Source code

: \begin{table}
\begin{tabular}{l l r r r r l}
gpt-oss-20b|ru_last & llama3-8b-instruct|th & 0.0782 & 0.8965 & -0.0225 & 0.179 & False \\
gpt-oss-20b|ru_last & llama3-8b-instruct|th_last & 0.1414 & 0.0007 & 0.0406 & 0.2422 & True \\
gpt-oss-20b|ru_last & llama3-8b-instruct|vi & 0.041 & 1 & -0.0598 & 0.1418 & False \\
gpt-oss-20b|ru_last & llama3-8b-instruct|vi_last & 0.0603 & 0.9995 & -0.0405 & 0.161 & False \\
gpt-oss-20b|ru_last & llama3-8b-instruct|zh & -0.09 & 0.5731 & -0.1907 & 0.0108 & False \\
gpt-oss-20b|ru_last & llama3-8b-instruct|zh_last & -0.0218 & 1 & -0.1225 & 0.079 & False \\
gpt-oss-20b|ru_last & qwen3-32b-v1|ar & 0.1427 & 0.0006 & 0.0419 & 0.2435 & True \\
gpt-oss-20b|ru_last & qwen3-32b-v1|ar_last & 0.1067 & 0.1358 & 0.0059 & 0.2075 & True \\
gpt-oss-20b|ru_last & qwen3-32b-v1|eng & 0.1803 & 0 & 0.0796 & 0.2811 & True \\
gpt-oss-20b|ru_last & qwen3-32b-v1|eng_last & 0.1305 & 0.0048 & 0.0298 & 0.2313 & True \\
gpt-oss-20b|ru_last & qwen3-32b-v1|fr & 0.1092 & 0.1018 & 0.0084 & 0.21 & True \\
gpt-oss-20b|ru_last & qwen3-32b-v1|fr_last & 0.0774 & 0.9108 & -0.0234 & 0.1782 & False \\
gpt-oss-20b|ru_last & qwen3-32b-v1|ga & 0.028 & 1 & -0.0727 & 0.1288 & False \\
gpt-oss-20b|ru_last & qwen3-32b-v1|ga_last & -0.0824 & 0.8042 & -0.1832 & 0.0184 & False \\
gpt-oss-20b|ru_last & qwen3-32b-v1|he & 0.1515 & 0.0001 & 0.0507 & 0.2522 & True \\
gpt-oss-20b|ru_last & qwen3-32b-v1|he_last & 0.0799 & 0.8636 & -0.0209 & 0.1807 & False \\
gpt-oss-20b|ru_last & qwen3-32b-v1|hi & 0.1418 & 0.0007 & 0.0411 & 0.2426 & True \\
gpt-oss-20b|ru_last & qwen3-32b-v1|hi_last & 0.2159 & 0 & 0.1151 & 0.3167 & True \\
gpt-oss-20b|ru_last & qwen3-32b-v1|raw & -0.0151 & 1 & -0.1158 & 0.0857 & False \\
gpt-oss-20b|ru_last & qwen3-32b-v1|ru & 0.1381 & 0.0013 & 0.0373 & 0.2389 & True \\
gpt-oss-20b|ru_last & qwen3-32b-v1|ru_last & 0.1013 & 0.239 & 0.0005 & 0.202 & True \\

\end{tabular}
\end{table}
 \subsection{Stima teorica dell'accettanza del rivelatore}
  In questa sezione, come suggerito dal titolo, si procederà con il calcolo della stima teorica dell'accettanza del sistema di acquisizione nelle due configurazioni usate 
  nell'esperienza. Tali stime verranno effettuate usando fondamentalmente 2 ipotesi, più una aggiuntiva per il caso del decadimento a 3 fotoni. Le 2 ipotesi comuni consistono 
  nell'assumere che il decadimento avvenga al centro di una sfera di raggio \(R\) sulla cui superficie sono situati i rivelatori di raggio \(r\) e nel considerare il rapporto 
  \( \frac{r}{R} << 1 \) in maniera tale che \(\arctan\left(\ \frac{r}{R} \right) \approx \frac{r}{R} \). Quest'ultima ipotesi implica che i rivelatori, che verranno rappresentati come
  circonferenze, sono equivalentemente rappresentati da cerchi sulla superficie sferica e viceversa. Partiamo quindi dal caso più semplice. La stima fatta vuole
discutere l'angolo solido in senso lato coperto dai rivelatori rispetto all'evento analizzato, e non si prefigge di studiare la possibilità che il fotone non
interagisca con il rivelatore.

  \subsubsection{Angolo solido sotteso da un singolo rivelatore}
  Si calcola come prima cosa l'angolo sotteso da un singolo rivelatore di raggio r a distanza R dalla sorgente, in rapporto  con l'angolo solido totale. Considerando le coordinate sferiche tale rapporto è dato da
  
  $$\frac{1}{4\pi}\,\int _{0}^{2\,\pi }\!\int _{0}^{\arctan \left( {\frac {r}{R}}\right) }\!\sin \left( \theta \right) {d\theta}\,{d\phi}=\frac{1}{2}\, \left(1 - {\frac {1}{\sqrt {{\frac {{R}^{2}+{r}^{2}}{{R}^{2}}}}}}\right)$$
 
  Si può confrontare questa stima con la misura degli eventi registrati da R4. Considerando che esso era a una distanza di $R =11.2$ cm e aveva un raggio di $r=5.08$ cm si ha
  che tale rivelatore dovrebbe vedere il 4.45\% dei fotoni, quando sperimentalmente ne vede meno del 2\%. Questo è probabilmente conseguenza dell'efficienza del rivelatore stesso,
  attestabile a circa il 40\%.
★ ★ ★ ★
Exercise brief – Could you reproduce all of the entries exactly as they appear?

Task result –
Source code

: \begin{table}
\begin{tabular}{l l r r r r l}
gpt-oss-20b|ru_last & llama3-8b-instruct|th & 0.0782 & 0.8965 & -0.0225 & 0.179 & False \\
gpt-oss-20b|ru_last & llama3-8b-instruct|th_last & 0.1414 & 0.0007 & 0.0406 & 0.2422 & True \\
gpt-oss-20b|ru_last & llama3-8b-instruct|vi & 0.041 & 1 & -0.0598 & 0.1418 & False \\
gpt-oss-20b|ru_last & llama3-8b-instruct|vi_last & 0.0603 & 0.9995 & -0.0405 & 0.161 & False \\
gpt-oss-20b|ru_last & llama3-8b-instruct|zh & -0.09 & 0.5731 & -0.1907 & 0.0108 & False \\
gpt-oss-20b|ru_last & llama3-8b-instruct|zh_last & -0.0218 & 1 & -0.1225 & 0.079 & False \\
gpt-oss-20b|ru_last & qwen3-32b-v1|ar & 0.1427 & 0.0006 & 0.0419 & 0.2435 & True \\
gpt-oss-20b|ru_last & qwen3-32b-v1|ar_last & 0.1067 & 0.1358 & 0.0059 & 0.2075 & True \\
gpt-oss-20b|ru_last & qwen3-32b-v1|eng & 0.1803 & 0 & 0.0796 & 0.2811 & True \\
gpt-oss-20b|ru_last & qwen3-32b-v1|eng_last & 0.1305 & 0.0048 & 0.0298 & 0.2313 & True \\
gpt-oss-20b|ru_last & qwen3-32b-v1|fr & 0.1092 & 0.1018 & 0.0084 & 0.21 & True \\
gpt-oss-20b|ru_last & qwen3-32b-v1|fr_last & 0.0774 & 0.9108 & -0.0234 & 0.1782 & False \\
gpt-oss-20b|ru_last & qwen3-32b-v1|ga & 0.028 & 1 & -0.0727 & 0.1288 & False \\
gpt-oss-20b|ru_last & qwen3-32b-v1|ga_last & -0.0824 & 0.8042 & -0.1832 & 0.0184 & False \\
gpt-oss-20b|ru_last & qwen3-32b-v1|he & 0.1515 & 0.0001 & 0.0507 & 0.2522 & True \\
gpt-oss-20b|ru_last & qwen3-32b-v1|he_last & 0.0799 & 0.8636 & -0.0209 & 0.1807 & False \\
gpt-oss-20b|ru_last & qwen3-32b-v1|hi & 0.1418 & 0.0007 & 0.0411 & 0.2426 & True \\
gpt-oss-20b|ru_last & qwen3-32b-v1|hi_last & 0.2159 & 0 & 0.1151 & 0.3167 & True \\
gpt-oss-20b|ru_last & qwen3-32b-v1|raw & -0.0151 & 1 & -0.1158 & 0.0857 & False \\
gpt-oss-20b|ru_last & qwen3-32b-v1|ru & 0.1381 & 0.0013 & 0.0373 & 0.2389 & True \\
gpt-oss-20b|ru_last & qwen3-32b-v1|ru_last & 0.1013 & 0.239 & 0.0005 & 0.202 & True \\

\end{tabular}
\end{table}
 \subsection{Stima teorica dell'accettanza del rivelatore}
  In questa sezione, come suggerito dal titolo, si procederà con il calcolo della stima teorica dell'accettanza del sistema di acquisizione nelle due configurazioni usate 
  nell'esperienza. Tali stime verranno effettuate usando fondamentalmente 2 ipotesi, più una aggiuntiva per il caso del decadimento a 3 fotoni. Le 2 ipotesi comuni consistono 
  nell'assumere che il decadimento avvenga al centro di una sfera di raggio \(R\) sulla cui superficie sono situati i rivelatori di raggio \(r\) e nel considerare il rapporto 
  \( \frac{r}{R} << 1 \) in maniera tale che \(\arctan\left(\ \frac{r}{R} \right) \approx \frac{r}{R} \). Quest'ultima ipotesi implica che i rivelatori, che verranno rappresentati come
  circonferenze, sono equivalentemente rappresentati da cerchi sulla superficie sferica e viceversa. Partiamo quindi dal caso più semplice. La stima fatta vuole
discutere l'angolo solido in senso lato coperto dai rivelatori rispetto all'evento analizzato, e non si prefigge di studiare la possibilità che il fotone non
interagisca con il rivelatore.

  \subsubsection{Angolo solido sotteso da un singolo rivelatore}
  Si calcola come prima cosa l'angolo sotteso da un singolo rivelatore di raggio r a distanza R dalla sorgente, in rapporto  con l'angolo solido totale. Considerando le coordinate sferiche tale rapporto è dato da
  
  $$\frac{1}{4\pi}\,\int _{0}^{2\,\pi }\!\int _{0}^{\arctan \left( {\frac {r}{R}}\right) }\!\sin \left( \theta \right) {d\theta}\,{d\phi}=\frac{1}{2}\, \left(1 - {\frac {1}{\sqrt {{\frac {{R}^{2}+{r}^{2}}{{R}^{2}}}}}}\right)$$
 
  Si può confrontare questa stima con la misura degli eventi registrati da R4. Considerando che esso era a una distanza di $R =11.2$ cm e aveva un raggio di $r=5.08$ cm si ha
  che tale rivelatore dovrebbe vedere il 4.45\% dei fotoni, quando sperimentalmente ne vede meno del 2\%. Questo è probabilmente conseguenza dell'efficienza del rivelatore stesso,
  attestabile a circa il 40\%.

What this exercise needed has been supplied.